Select all lines holding the word "each" from the entries that follow.
** Opening STORED DATA block **
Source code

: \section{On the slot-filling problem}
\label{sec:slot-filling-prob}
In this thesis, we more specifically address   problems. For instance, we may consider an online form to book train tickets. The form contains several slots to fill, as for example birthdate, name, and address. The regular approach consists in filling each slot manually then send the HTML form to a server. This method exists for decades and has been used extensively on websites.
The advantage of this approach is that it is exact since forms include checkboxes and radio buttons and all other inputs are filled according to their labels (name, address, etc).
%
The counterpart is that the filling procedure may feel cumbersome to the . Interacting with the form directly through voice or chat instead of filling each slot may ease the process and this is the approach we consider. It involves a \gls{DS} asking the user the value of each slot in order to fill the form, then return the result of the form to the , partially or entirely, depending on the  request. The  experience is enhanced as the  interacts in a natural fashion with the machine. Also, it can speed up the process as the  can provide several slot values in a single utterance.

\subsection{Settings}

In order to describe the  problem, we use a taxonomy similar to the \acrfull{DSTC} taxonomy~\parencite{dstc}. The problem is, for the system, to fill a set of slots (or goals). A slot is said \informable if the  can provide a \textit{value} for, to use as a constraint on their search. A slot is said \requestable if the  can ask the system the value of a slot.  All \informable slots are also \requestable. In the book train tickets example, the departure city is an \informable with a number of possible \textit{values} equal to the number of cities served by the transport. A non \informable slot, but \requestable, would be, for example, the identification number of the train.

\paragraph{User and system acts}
** Closing STORED DATA block **
RESPONSE TO THIS EXERCISE:
In this thesis, we more specifically address   problems. For instance, we may consider an online form to book train tickets. The form contains several slots to fill, as for example birthdate, name, and address. The regular approach consists in filling each slot manually then send the HTML form to a server. This method exists for decades and has been used extensively on websites.
The counterpart is that the filling procedure may feel cumbersome to the . Interacting with the form directly through voice or chat instead of filling each slot may ease the process and this is the approach we consider. It involves a \gls{DS} asking the user the value of each slot in order to fill the form, then return the result of the form to the , partially or entirely, depending on the  request. The  experience is enhanced as the  interacts in a natural fashion with the machine. Also, it can speed up the process as the  can provide several slot values in a single utterance.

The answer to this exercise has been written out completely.